What the exercise asks
Among the entries below, find every line that contains the string "上的一组基", then copy it.

Dataset extract START

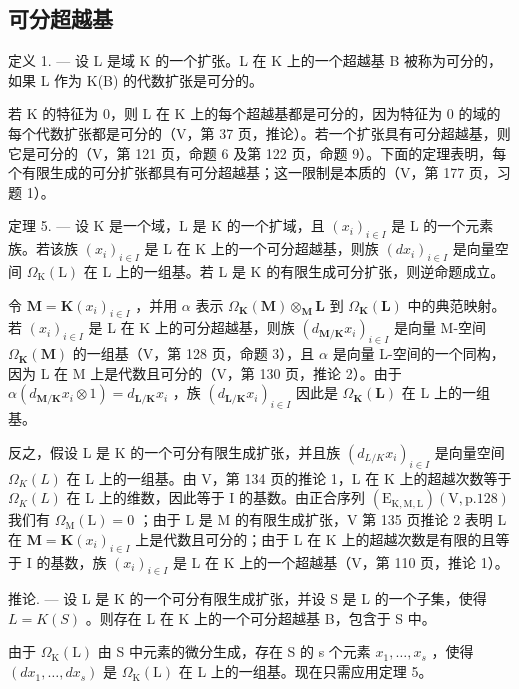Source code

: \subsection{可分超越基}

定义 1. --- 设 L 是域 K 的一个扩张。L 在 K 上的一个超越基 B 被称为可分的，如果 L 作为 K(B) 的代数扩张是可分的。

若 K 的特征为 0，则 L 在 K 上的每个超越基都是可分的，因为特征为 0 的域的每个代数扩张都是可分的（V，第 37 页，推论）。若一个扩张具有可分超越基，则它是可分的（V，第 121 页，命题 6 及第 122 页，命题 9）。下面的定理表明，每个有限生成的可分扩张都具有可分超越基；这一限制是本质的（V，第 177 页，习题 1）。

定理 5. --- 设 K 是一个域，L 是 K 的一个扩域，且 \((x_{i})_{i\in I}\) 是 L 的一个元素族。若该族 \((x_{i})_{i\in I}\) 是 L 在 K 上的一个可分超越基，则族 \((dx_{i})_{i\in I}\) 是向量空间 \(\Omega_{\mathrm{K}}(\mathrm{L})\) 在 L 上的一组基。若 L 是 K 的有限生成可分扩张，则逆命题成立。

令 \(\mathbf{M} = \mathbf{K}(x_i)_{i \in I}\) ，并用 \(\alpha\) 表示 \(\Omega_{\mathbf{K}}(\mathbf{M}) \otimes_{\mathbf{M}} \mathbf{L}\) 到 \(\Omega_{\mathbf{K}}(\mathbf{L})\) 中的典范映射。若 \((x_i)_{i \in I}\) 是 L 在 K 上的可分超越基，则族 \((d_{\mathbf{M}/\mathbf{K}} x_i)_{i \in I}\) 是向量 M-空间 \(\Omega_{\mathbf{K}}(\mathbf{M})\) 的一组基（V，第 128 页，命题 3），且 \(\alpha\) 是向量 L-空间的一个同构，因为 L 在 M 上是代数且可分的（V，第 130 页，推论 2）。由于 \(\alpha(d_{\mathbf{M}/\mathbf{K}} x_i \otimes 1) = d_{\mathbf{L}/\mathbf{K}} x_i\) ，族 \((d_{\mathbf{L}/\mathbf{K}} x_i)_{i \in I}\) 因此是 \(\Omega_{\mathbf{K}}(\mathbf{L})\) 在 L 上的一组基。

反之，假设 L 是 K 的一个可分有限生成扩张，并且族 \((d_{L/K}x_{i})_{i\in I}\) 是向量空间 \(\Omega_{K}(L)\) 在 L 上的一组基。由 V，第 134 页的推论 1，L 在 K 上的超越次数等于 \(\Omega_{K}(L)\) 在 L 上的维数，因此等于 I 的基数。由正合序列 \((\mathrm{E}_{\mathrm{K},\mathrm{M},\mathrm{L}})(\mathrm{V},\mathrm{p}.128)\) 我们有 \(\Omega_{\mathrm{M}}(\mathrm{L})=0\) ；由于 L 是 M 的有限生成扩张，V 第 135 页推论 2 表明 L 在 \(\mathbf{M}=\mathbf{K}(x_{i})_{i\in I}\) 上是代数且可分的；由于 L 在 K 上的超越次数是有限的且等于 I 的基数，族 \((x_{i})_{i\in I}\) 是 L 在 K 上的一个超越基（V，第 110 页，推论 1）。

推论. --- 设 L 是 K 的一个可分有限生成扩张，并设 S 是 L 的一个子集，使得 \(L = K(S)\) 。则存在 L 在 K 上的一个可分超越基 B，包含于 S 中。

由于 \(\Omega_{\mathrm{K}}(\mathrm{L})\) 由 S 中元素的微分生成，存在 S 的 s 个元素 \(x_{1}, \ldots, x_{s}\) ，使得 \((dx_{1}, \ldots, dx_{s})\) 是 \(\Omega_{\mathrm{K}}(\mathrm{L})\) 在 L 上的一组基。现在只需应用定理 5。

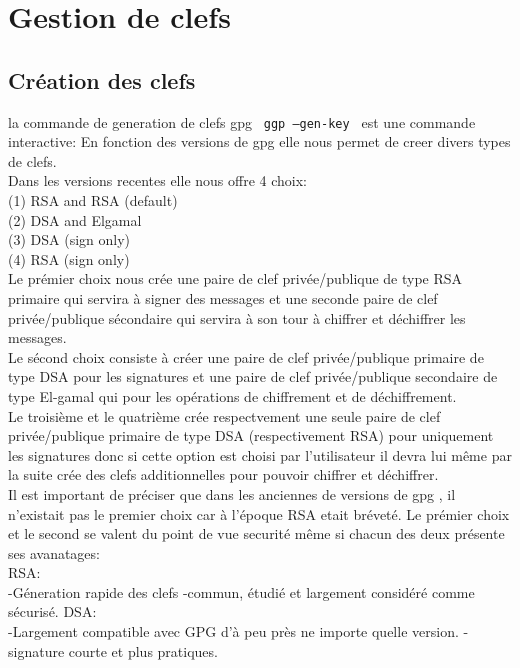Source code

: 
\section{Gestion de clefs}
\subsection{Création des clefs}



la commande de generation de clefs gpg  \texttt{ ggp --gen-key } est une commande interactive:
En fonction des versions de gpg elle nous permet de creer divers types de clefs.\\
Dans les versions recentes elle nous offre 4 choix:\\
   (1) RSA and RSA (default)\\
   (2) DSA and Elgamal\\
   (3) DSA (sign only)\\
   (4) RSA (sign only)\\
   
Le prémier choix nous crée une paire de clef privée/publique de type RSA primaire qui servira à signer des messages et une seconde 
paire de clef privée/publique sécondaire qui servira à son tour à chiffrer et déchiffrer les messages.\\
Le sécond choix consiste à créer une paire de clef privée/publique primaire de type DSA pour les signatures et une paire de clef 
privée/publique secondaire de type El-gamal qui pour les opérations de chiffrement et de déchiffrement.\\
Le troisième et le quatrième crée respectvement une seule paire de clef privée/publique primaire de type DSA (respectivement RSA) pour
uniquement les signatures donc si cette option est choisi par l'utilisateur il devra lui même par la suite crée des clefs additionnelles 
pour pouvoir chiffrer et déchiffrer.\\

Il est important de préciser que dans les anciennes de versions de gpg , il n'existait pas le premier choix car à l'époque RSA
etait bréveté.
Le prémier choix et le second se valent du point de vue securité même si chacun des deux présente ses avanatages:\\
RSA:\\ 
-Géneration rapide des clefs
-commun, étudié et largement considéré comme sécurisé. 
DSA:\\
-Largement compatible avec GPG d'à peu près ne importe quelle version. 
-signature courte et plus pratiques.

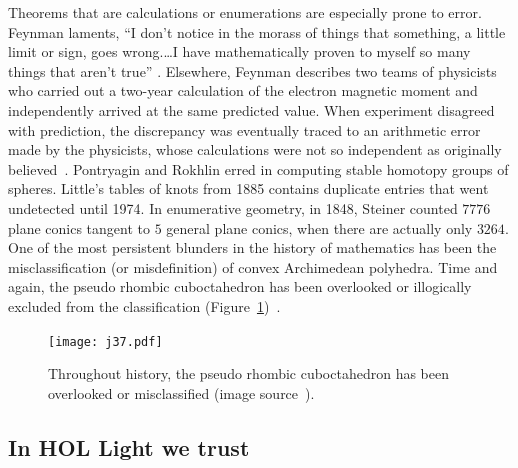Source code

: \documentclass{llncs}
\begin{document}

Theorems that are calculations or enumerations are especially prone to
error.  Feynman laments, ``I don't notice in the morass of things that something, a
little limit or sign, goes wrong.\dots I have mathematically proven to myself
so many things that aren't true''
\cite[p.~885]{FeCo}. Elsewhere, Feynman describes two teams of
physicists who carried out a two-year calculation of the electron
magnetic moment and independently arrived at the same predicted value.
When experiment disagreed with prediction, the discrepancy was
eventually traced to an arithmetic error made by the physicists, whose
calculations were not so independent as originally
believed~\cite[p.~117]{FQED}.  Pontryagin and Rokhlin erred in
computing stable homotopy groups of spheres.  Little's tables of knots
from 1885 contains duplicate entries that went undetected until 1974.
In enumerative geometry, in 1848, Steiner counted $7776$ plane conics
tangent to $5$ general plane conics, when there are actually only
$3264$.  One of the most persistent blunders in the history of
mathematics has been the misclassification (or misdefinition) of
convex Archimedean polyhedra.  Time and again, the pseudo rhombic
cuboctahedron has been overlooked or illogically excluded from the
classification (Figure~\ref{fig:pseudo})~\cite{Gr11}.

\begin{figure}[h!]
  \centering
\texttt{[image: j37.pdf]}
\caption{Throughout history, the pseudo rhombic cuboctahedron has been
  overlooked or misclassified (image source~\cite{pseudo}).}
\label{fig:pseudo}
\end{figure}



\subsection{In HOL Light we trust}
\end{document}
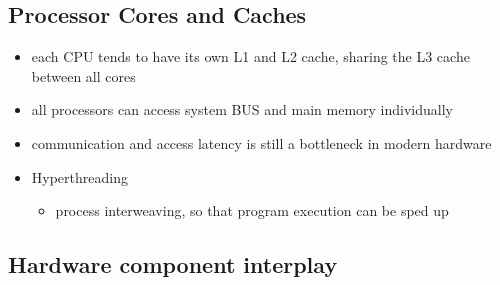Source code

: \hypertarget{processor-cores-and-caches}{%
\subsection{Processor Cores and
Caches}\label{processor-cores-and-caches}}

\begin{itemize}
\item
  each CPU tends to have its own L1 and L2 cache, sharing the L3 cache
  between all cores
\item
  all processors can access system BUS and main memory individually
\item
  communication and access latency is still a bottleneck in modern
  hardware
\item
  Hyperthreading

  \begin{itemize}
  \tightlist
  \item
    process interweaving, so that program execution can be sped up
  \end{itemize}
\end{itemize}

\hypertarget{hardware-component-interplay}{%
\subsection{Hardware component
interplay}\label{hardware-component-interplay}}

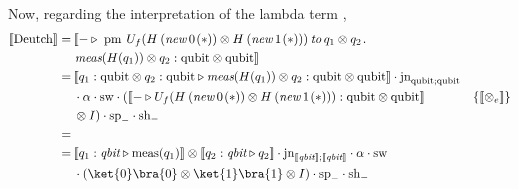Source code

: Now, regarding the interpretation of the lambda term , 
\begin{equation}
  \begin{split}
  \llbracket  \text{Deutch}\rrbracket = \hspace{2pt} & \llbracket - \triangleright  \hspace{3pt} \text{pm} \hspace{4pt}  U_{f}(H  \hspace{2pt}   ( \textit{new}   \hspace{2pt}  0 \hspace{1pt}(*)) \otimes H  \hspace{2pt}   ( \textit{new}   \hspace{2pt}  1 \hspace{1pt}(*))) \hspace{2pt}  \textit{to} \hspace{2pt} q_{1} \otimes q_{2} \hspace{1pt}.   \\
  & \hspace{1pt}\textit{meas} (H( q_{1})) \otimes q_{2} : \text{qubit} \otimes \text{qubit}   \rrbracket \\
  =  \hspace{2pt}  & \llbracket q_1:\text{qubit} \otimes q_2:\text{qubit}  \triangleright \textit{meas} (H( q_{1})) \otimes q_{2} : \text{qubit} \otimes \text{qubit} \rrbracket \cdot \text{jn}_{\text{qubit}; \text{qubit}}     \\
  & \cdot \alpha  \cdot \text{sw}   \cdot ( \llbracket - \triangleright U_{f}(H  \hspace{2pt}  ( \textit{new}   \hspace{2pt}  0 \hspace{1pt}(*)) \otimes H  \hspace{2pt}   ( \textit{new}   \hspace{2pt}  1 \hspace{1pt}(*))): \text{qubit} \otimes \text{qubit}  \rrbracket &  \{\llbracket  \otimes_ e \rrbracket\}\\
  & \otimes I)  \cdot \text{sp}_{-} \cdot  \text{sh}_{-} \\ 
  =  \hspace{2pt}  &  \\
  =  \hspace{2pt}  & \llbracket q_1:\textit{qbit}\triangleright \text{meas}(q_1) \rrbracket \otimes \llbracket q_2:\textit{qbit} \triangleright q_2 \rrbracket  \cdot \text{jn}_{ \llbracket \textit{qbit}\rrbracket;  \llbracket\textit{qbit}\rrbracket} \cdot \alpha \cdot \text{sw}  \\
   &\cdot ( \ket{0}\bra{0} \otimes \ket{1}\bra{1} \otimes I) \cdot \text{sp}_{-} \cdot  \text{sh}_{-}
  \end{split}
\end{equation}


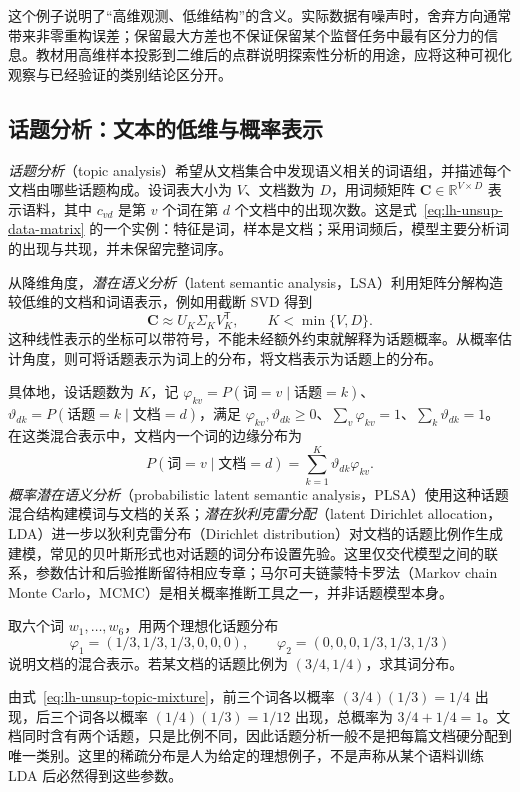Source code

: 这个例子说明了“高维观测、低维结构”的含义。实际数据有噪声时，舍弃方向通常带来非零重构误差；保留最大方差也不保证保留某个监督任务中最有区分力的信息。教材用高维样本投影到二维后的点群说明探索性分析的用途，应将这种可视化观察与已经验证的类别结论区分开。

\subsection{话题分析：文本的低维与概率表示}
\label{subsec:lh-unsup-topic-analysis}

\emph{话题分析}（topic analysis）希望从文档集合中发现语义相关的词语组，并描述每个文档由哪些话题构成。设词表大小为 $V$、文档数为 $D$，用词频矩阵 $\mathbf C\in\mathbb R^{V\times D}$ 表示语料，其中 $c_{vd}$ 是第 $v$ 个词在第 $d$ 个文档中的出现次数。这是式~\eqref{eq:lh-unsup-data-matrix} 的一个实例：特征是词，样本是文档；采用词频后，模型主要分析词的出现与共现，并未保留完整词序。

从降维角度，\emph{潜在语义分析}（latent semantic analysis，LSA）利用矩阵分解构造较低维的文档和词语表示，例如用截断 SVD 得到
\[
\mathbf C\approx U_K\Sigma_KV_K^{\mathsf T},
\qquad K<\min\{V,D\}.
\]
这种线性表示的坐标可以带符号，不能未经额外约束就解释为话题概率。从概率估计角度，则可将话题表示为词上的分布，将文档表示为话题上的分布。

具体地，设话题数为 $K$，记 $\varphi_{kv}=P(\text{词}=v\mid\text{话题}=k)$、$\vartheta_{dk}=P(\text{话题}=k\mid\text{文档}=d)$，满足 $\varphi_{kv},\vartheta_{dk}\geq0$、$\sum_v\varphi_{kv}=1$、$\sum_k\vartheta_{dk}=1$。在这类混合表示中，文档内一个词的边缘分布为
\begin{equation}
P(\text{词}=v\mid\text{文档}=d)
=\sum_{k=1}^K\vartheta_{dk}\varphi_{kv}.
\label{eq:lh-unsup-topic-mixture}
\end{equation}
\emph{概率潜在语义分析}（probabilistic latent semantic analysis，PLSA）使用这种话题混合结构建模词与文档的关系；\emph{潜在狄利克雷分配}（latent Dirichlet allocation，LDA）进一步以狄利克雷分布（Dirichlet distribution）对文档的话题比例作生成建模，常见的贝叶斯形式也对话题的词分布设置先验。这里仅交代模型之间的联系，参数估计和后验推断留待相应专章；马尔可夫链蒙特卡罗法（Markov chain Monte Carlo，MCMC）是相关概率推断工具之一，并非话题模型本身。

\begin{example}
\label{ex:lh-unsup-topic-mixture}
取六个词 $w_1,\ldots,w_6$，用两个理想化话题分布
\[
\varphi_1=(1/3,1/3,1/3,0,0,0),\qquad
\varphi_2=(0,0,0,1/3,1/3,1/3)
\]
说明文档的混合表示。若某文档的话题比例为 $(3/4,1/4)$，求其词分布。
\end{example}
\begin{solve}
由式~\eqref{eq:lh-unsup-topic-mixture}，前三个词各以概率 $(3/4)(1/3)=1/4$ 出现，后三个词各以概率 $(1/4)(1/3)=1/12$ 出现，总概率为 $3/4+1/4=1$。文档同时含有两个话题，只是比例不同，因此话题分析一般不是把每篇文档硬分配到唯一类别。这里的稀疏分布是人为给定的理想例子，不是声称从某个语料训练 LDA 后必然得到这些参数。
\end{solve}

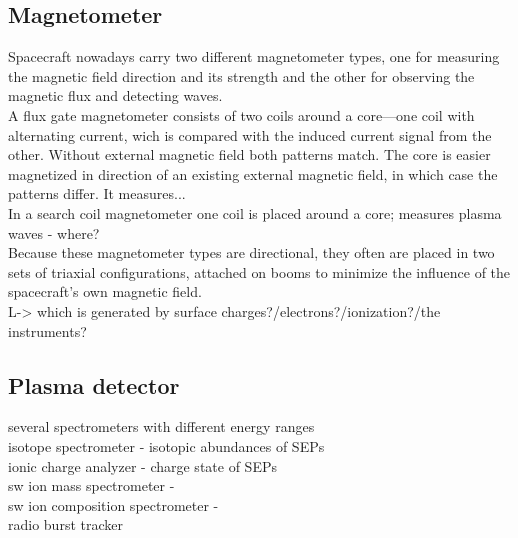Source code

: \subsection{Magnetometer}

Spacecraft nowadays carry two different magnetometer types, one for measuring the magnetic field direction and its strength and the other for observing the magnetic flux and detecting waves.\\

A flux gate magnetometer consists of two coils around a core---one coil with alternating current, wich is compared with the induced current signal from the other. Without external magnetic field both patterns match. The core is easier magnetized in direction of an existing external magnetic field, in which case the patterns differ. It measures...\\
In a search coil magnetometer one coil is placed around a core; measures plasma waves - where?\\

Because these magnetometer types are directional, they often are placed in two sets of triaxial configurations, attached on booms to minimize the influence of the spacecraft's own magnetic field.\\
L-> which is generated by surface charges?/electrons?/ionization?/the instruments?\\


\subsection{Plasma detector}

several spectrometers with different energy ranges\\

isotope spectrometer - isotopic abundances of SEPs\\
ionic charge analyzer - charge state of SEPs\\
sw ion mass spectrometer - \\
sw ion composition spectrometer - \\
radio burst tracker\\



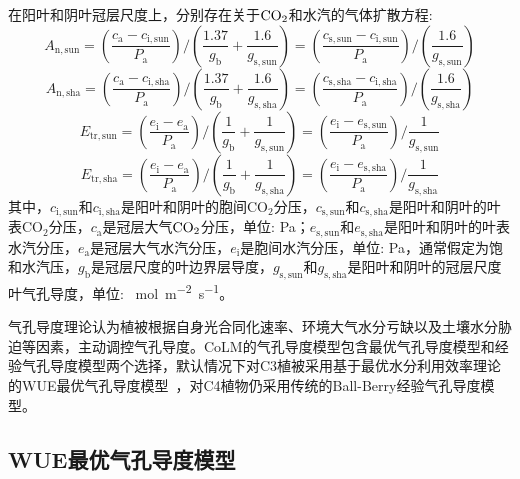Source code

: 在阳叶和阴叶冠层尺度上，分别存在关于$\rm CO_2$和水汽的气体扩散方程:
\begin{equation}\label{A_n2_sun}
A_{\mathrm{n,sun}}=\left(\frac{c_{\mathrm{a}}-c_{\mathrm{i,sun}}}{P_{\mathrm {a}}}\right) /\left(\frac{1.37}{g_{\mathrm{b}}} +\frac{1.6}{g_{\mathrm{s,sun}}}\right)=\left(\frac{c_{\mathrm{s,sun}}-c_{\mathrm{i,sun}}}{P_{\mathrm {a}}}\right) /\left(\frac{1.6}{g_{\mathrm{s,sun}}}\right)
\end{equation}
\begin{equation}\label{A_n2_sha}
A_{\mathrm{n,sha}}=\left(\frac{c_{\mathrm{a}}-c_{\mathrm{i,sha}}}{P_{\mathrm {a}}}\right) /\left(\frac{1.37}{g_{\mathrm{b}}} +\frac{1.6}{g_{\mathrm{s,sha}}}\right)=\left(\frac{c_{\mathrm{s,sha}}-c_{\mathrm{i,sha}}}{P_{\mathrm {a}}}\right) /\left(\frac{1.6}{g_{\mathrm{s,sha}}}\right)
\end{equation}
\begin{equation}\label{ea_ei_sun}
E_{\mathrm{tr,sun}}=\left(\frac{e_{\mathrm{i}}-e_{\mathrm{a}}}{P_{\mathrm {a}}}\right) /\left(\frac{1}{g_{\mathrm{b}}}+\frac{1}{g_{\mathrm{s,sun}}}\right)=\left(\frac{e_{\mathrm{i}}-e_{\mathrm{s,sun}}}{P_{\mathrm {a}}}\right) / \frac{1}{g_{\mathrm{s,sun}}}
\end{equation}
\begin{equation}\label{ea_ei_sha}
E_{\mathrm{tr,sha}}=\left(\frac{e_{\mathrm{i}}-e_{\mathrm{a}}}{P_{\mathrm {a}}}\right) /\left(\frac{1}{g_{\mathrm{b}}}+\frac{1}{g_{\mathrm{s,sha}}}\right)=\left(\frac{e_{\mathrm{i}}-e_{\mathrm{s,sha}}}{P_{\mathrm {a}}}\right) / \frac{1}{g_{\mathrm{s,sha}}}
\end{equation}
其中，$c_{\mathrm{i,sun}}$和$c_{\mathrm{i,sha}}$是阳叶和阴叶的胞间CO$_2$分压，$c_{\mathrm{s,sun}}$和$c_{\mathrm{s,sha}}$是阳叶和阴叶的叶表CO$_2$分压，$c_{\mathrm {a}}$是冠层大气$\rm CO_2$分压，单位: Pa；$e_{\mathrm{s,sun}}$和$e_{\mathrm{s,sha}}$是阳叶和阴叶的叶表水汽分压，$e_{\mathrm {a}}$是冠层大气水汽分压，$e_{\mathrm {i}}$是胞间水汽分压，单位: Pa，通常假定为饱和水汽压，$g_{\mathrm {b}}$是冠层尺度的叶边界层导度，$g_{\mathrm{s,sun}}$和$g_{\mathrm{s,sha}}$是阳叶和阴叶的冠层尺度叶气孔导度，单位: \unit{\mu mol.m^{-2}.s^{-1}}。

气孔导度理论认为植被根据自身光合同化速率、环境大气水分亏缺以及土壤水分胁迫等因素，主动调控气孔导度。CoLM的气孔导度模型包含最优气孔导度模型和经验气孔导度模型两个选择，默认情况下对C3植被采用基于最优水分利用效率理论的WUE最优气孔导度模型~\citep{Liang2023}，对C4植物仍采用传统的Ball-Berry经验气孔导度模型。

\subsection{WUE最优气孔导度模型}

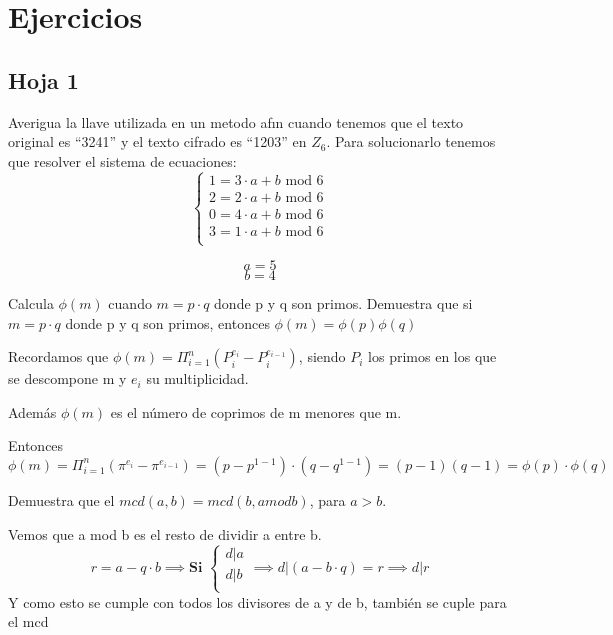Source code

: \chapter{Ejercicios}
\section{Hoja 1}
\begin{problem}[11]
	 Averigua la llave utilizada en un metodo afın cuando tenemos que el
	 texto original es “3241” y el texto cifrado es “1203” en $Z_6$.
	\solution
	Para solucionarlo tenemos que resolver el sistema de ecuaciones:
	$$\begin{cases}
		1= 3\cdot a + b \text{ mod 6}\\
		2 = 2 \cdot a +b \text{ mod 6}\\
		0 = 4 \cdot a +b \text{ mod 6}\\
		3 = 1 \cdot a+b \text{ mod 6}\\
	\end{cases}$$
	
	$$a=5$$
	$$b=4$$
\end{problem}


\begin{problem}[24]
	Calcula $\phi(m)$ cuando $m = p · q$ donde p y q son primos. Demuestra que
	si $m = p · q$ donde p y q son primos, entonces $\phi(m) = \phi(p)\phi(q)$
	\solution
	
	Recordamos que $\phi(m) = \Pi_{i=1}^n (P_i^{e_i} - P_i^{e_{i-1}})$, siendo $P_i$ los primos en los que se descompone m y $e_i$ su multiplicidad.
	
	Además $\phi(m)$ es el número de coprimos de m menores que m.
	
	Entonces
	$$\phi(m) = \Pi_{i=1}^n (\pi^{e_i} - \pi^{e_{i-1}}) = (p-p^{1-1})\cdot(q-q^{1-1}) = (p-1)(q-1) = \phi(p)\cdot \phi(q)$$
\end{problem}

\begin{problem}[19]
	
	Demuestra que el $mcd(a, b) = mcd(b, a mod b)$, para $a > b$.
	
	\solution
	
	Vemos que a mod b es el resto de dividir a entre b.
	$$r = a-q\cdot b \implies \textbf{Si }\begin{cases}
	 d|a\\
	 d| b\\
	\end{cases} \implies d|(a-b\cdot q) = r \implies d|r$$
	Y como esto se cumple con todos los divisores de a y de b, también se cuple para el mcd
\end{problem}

Dataset extract END

Solution below
定理 5. --- 设 K 是一个域，L 是 K 的一个扩域，且 \((x_{i})_{i\in I}\) 是 L 的一个元素族。若该族 \((x_{i})_{i\in I}\) 是 L 在 K 上的一个可分超越基，则族 \((dx_{i})_{i\in I}\) 是向量空间 \(\Omega_{\mathrm{K}}(\mathrm{L})\) 在 L 上的一组基。若 L 是 K 的有限生成可分扩张，则逆命题成立。
令 \(\mathbf{M} = \mathbf{K}(x_i)_{i \in I}\) ，并用 \(\alpha\) 表示 \(\Omega_{\mathbf{K}}(\mathbf{M}) \otimes_{\mathbf{M}} \mathbf{L}\) 到 \(\Omega_{\mathbf{K}}(\mathbf{L})\) 中的典范映射。若 \((x_i)_{i \in I}\) 是 L 在 K 上的可分超越基，则族 \((d_{\mathbf{M}/\mathbf{K}} x_i)_{i \in I}\) 是向量 M-空间 \(\Omega_{\mathbf{K}}(\mathbf{M})\) 的一组基（V，第 128 页，命题 3），且 \(\alpha\) 是向量 L-空间的一个同构，因为 L 在 M 上是代数且可分的（V，第 130 页，推论 2）。由于 \(\alpha(d_{\mathbf{M}/\mathbf{K}} x_i \otimes 1) = d_{\mathbf{L}/\mathbf{K}} x_i\) ，族 \((d_{\mathbf{L}/\mathbf{K}} x_i)_{i \in I}\) 因此是 \(\Omega_{\mathbf{K}}(\mathbf{L})\) 在 L 上的一组基。
反之，假设 L 是 K 的一个可分有限生成扩张，并且族 \((d_{L/K}x_{i})_{i\in I}\) 是向量空间 \(\Omega_{K}(L)\) 在 L 上的一组基。由 V，第 134 页的推论 1，L 在 K 上的超越次数等于 \(\Omega_{K}(L)\) 在 L 上的维数，因此等于 I 的基数。由正合序列 \((\mathrm{E}_{\mathrm{K},\mathrm{M},\mathrm{L}})(\mathrm{V},\mathrm{p}.128)\) 我们有 \(\Omega_{\mathrm{M}}(\mathrm{L})=0\) ；由于 L 是 M 的有限生成扩张，V 第 135 页推论 2 表明 L 在 \(\mathbf{M}=\mathbf{K}(x_{i})_{i\in I}\) 上是代数且可分的；由于 L 在 K 上的超越次数是有限的且等于 I 的基数，族 \((x_{i})_{i\in I}\) 是 L 在 K 上的一个超越基（V，第 110 页，推论 1）。
由于 \(\Omega_{\mathrm{K}}(\mathrm{L})\) 由 S 中元素的微分生成，存在 S 的 s 个元素 \(x_{1}, \ldots, x_{s}\) ，使得 \((dx_{1}, \ldots, dx_{s})\) 是 \(\Omega_{\mathrm{K}}(\mathrm{L})\) 在 L 上的一组基。现在只需应用定理 5。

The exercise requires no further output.